Num mapa astral, os planetas chamam imediatamente a atenção. Parecem contar uma história: uma Lua sensível, um Marte dinâmico, uma Vénus relacional ou um Saturno exigente. Estas associações, porém, não são propriedades científicas dos planetas. Pertencem a uma tradição interpretativa construída ao longo dos séculos através da observação do céu, da mitologia e da filosofia.
Os cinco planetas visíveis a olho nu — Mercúrio, Vénus, Marte, Júpiter e Saturno — já eram conhecidos pelas civilizações antigas. O Smithsonian explica que o seu movimento aparente entre as estrelas contribuiu para a ideia de astros errantes. [1]
1. Por que os planetas são centrais?
Os observadores antigos distinguiam as estrelas aparentemente fixas das luzes que pareciam deslocar-se pelo céu. A palavra grega planētēs significa «errante». Esta diferença visível ajudou a dar aos planetas um lugar especial nas cosmologias antigas.
2. Sol e Lua: os dois luminares
O Sol é tradicionalmente associado à vitalidade, identidade e expressão pessoal. A Lua relaciona-se com ritmos, hábitos, memória e vida emocional. Na interpretação astrológica, são frequentemente considerados dois polos fundamentais.
Isto recorda que a linguagem astrológica é simbólica e não demonstra uma influência física do Sol ou da Lua sobre a personalidade.
3. Mercúrio, Vénus e Marte
Mercúrio liga-se ao pensamento, linguagem, comunicação e aprendizagem. Vénus aos afetos, gostos, valores e relações. Marte à ação, desejo, afirmação e capacidade de mobilização.
Os nomes e mitos greco-romanos reforçaram estas associações. O Smithsonian observa que os romanos deram aos planetas visíveis nomes de divindades cujas qualidades pareciam corresponder à sua aparência ou simbolismo. [2]
4. Júpiter e Saturno
Júpiter é tradicionalmente ligado à expansão, confiança, ensino e horizontes amplos. Saturno simboliza estrutura, limites, duração, responsabilidade e maturação.
Estas palavras-chave não devem transformar-se em previsões automáticas. Um planeta não é «bom» ou «mau»: a interpretação depende do signo, da casa, dos aspetos e do conjunto do mapa.

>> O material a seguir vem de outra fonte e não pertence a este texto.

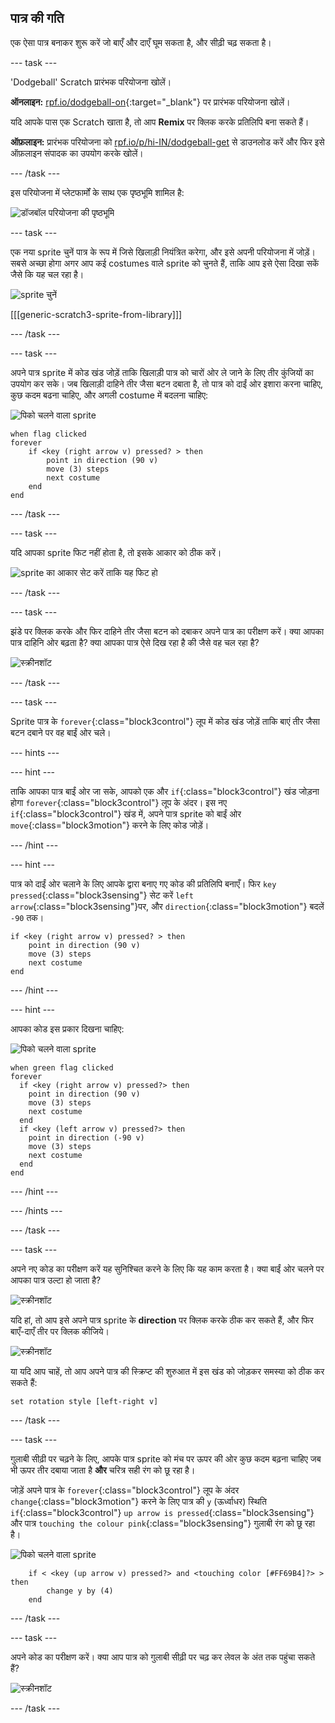 ## पात्र की गति

एक ऐसा पात्र बनाकर शुरू करें जो बाएँ और दाएँ घूम सकता है, और सीढ़ी चढ़ सकता है।

--- task ---

'Dodgeball' Scratch प्रारंभक परियोजना खोलें।

**ऑनलाइन:** [rpf.io/dodgeball-on](http://rpf.io/dodgeball-on){:target="_blank"} पर प्रारंभक परियोजना खोलें।

यदि आपके पास एक Scratch खाता है, तो आप **Remix** पर क्लिक करके प्रतिलिपि बना सकते हैं।

**ऑफ़लाइन:** प्रारंभक परियोजना को [rpf.io/p/hi-IN/dodgeball-get](http://rpf.io/p/hi-IN/dodgeball-get) से डाउनलोड करें और फिर इसे ऑफ़लाइन संपादक का उपयोग करके खोलें।

--- /task ---

इस परियोजना में प्लेटफार्मों के साथ एक पृष्ठभूमि शामिल है:

![डॉजबॉल परियोजना की पृष्ठभूमि](images/dodge-background.png)

--- task ---

एक नया sprite चुनें पात्र के रूप में जिसे खिलाड़ी नियंत्रित करेगा, और इसे अपनी परियोजना में जोड़ें। सबसे अच्छा होगा अगर आप कई costumes वाले sprite को चुनते हैं, ताकि आप इसे ऐसा दिखा सकें जैसे कि यह चल रहा है।

![sprite चुनें](images/dodge-characters.png)

[[[generic-scratch3-sprite-from-library]]]

--- /task ---

--- task ---

अपने पात्र sprite में कोड खंड जोड़ें ताकि खिलाड़ी पात्र को चारों ओर ले जाने के लिए तीर कुंजियों का उपयोग कर सके। जब खिलाड़ी दाहिने तीर जैसा बटन दबाता है, तो पात्र को दाईं ओर इशारा करना चाहिए, कुछ कदम बढना चाहिए, और अगली costume में बदलना चाहिए:

![पिको चलने वाला sprite](images/pico_walking_sprite.png)

```blocks3
when flag clicked
forever
    if <key (right arrow v) pressed? > then
        point in direction (90 v)
        move (3) steps
        next costume
    end
end
```

--- /task ---

--- task ---

यदि आपका sprite फिट नहीं होता है, तो इसके आकार को ठीक करें।

![sprite का आकार सेट करें ताकि यह फिट हो](images/dodge-sprite-size-annotated.png)

--- /task ---

--- task ---

झंडे पर क्लिक करके और फिर दाहिने तीर जैसा बटन को दबाकर अपने पात्र का परीक्षण करें। क्या आपका पात्र दाहिनि ओर बढ़ता है? क्या आपका पात्र ऐसे दिख रहा है की जैसे वह चल रहा है?

![स्क्रीनशॉट](images/dodge-walking.png)

--- /task ---

--- task ---

Sprite पात्र के `forever`{:class="block3control"} लूप में कोड खंड जोड़ें ताकि बाएं तीर जैसा बटन दबाने पर वह बाईं ओर चले।

--- hints ---


--- hint ---

ताकि आपका पात्र बाईं ओर जा सके, आपको एक और `if`{:class="block3control"} खंड जोड़ना होगा `forever`{:class="block3control"} लूप के अंदर। इस नए `if`{:class="block3control"} खंड में, अपने पात्र sprite को बाईं ओर `move`{:class="block3motion"} करने के लिए कोड जोड़ें।

--- /hint ---

--- hint ---

पात्र को दाईं ओर चलाने के लिए आपके द्वारा बनाए गए कोड की प्रतिलिपि बनाएँ। फिर `key pressed`{:class="block3sensing"} सेट करें `left arrow`{:class="block3sensing"}पर, और `direction`{:class="block3motion"} बदलें `-90` तक।

```blocks3
if <key (right arrow v) pressed? > then
    point in direction (90 v)
    move (3) steps
    next costume
end
```

--- /hint ---

--- hint ---

आपका कोड इस प्रकार दिखना चाहिए:

![पिको चलने वाला sprite](images/pico_walking_sprite.png)

```blocks3
when green flag clicked
forever 
  if <key (right arrow v) pressed?> then 
    point in direction (90 v)
    move (3) steps
    next costume
  end
  if <key (left arrow v) pressed?> then 
    point in direction (-90 v)
    move (3) steps
    next costume
  end
end
```

--- /hint ---

--- /hints ---

--- /task ---

--- task ---

अपने नए कोड का परीक्षण करें यह सुनिश्चित करने के लिए कि यह काम करता है। क्या बाईं ओर चलने पर आपका पात्र उल्टा हो जाता है?

![स्क्रीनशॉट](images/dodge-upside-down.png)

यदि हां, तो आप इसे अपने पात्र sprite के **direction** पर क्लिक करके ठीक कर सकते हैं, और फिर बाएँ-दाएँ तीर पर क्लिक कीजिये।

![स्क्रीनशॉट](images/dodge-left-right-annotated.png)

या यदि आप चाहें, तो आप अपने पात्र की स्क्रिप्ट की शुरुआत में इस खंड को जोड़कर समस्या को ठीक कर सकते हैं:

```blocks3
set rotation style [left-right v]
```

--- /task ---

--- task ---

गुलाबी सीढ़ी पर चढ़ने के लिए, आपके पात्र sprite को मंच पर ऊपर की ओर कुछ कदम बढ़ना चाहिए जब भी ऊपर तीर दबाया जाता है **और** चरित्र सही रंग को छू रहा है।

जोड़ें अपने पात्र के `forever`{:class="block3control"} लूप के अंदर `change`{:class="block3motion"} करने के लिए पात्र की `y` (ऊर्ध्वाधर) स्थिति `if`{:class="block3control"} `up arrow is pressed`{:class="block3sensing"} और पात्र `touching the colour pink`{:class="block3sensing"} गुलाबी रंग को छू रहा है।

![पिको चलने वाला sprite](images/pico_walking_sprite.png)

```blocks3
    if < <key (up arrow v) pressed?> and <touching color [#FF69B4]?> > then
        change y by (4)
    end
```

--- /task ---

--- task ---

अपने कोड का परीक्षण करें। क्या आप पात्र को गुलाबी सीढ़ी पर चढ़ कर लेवल के अंत तक पहुंचा सकते हैं?

![स्क्रीनशॉट](images/dodge-test-character.png)

--- /task ---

5. Urano, Neptuno e Plutão
Os três planetas transaturnianos foram descobertos depois da formação do sistema clássico. Urano foi identificado como planeta em 1781, Neptuno em 1846 e Plutão foi descoberto em 1930, sendo hoje classificado como planeta anão. [2]
A astrologia moderna atribuiu-lhes progressivamente significados simbólicos adicionais. Esta evolução histórica deve ser distinguida das propriedades astronómicas desses objetos.
6. Um planeta nunca é lido sozinho
A melhor forma de interpretar um planeta é colocá-lo no conjunto do mapa. O signo descreve, dentro da linguagem astrológica, uma forma de expressar a sua função. A casa indica o domínio de vida relacionado com ele. Os aspetos mostram relações simbólicas com outros fatores.
Assim, «Marte em Carneiro» não é uma interpretação completa, tal como «Vénus na casa VII» não o é. Uma leitura séria procura repetições, dominantes e tensões antes de construir uma síntese.
7. Astrologia e astronomia
A astronomia descreve os planetas como objetos físicos: órbitas, atmosferas, massas, movimentos e interações. A astrologia utiliza as suas posições aparentes como elementos de um sistema simbólico. As duas disciplinas partilham parte da história, mas os seus métodos e objetivos atuais são diferentes.
Um método simples para começar
Escolha um planeta e faça quatro perguntas: que função simbólica representa? Em que signo está? Em que casa? Que aspetos principais recebe? Depois compare o resultado com os outros elementos dominantes do mapa.
O objetivo não é memorizar dezenas de palavras-chave, mas compreender como um símbolo se integra numa arquitetura maior. Assim, uma lista de posições torna-se uma leitura coerente do mapa astral.